Consider the following inverse problem: given observed data $b$, determine $x_1$, and $x_2$:

$$b = x_1 + x_2 + e \;\;\mathrm{with}\;\; e \sim \mathrm{Gaussian}(0, 0.1)$$

We can also write it in the following matrix form:

$$b = \mathbf{A}\mathbf{x} + e = \large(1,1\large)\binom{x_1}{x_2} + e$$


|variable     |    description          |dimension      |
|:------------|:------------------------|:--------------|
|$\mathbf{x}$ |parameter to be inferred |2-dimensional​  |
|$\mathbf{A}$ |forward model            |1-by-2 matrix  |
|$b$          |data                     | 1-dimensional |
|$e$          |noise                    |1-dimensional  ​|

This problem is:
* Considered a linear inverse problem since the forward model is linear.
* Ill-posed (in the sense of Hadamard [1]) since the solution is not unique, i.e., for some given value of $b$, e.g., $b=3$, all parameter pairs $(x_1, x_2)$ satisfying $x_1 + x_1 = 3$ are solutions to the (noise-free) problem.

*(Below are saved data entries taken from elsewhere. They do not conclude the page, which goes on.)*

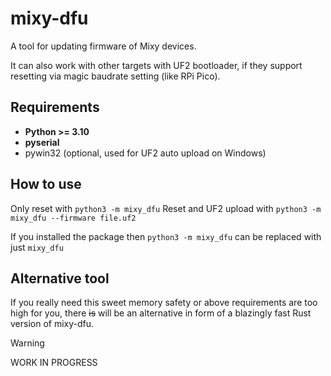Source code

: # mixy-dfu
A tool for updating firmware of Mixy devices.

It can also work with other targets with UF2 bootloader, 
if they support resetting via magic baudrate setting (like RPi Pico).

## Requirements

- **Python >= 3.10**
- **pyserial**
- pywin32 (optional, used for UF2 auto upload on Windows)

## How to use

Only reset with `python3 -m mixy_dfu`
Reset and UF2 upload with `python3 -m mixy_dfu --firmware file.uf2`

If you installed the package then `python3 -m mixy_dfu` can be replaced with just `mixy_dfu`


## Alternative tool

If you really need this sweet memory safety or above requirements are too high for you,
there ~~is~~ will be an alternative in form of a blazingly fast Rust version of mixy-dfu.

> [!WARNING]
> WORK IN PROGRESS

Let us define the BIP components and solve it using CUQIpy.

In [None]:
# Importing the required libraries
from cuqi.distribution import Gaussian
from cuqi.problem import BayesianProblem
from cuqi.model import LinearModel
from cuqi.utilities import plot_1D_density, plot_2D_density
import numpy as np
import matplotlib.pyplot as plt

### <font color=#8B4513> 1.1. The forward model </font> <a class="anchor" id="r-the-forward-model"></a>

Let us define the forward model $\mathbf{A}$. We start by specifying the underlying matrix:

In [None]:
A_matrix = np.array([[1.0, 1.0]])

Now we wrap `A_matrix` in a `CUQIpy` forward model object, which we name `A`, as follows:

In [None]:
A = LinearModel(A_matrix)
print(A)

### <font color=#8B4513> 1.2. The prior </font> <a class="anchor" id="r-the-prior"></a>

**Bayesian approach: Use prior to express belief about solution**

A common choice for simplicity is the zero mean Gaussian prior where the components are independent and identically distributed (i.i.d.):

$$ \mathbf{x} \sim \mathrm{Gaussian}(\mathbf{0}, \delta^2 \mathbf{I})$$

The probability density function (PDF) of such a Gaussian prior is expressed as

$$ \pi (\mathbf{x}) = \frac{1}{\sqrt{(2 \pi)^n \delta^{2n}}} \mathrm{exp}\left(-\frac{||\mathbf{x}||^2}{2\delta^2}\right) $$

where:
- $n$ is the dimension of the parameter space (which is 2 in this specific case),
- $\delta$ is the standard deviation of the prior distribution,
- $\mathbf{I}$ is the identity matrix.

Let us specify the prior distribution for the parameter $\mathbf{x}$ in `CUQIpy`:

In [None]:
x = Gaussian(np.zeros(2), 2.5)
print(x)

We can plot the prior PDF for the parameters $x_1$ and $x_2$, along with samples from the prior distribution:

In [None]:
# Plot PDF
plot_2D_density(x, v1_min=-5, v1_max=5, v2_min=-5, v2_max=5)

# Sample
x_samples = x.sample(1000)

# Plot samples
x_samples.plot_pair(ax=plt.gca())
plt.ylim(-5,5);
plt.xlim(-5,5);


### <font color=#8B4513> 1.3. The noise distribution </font> <a class="anchor" id="r-the-noise-distribution"></a>

- As mentioned earlier, we assume $e \sim \mathrm{Gaussain}(0, 0.1)$ 
- We can define the noise distribution as follows:

In [None]:
e = Gaussian(0, 0.1)

Let us also plot the PDF of the noise distribution, using the python function `plot_pdf_1D`:

In [None]:
plot_1D_density(e, -1.5, 1.5)

### <font color=#8B4513> 1.4. The data distribution </font> <a class="anchor" id="r-the-data-distribution"></a>

The noise in the measurement data follows $e \sim \mathrm{Gaussain}(0, 0.1)$ and due to the relation $b = \mathbf{A}\mathbf{x} + e $, we can write

$$ b | \mathbf{x} \sim \mathrm{Gaussian}(\mathbf{A}\mathbf{x}, \sigma^2\mathbf{I})$$

and in this case we specify $\sigma^2 = 0.1$.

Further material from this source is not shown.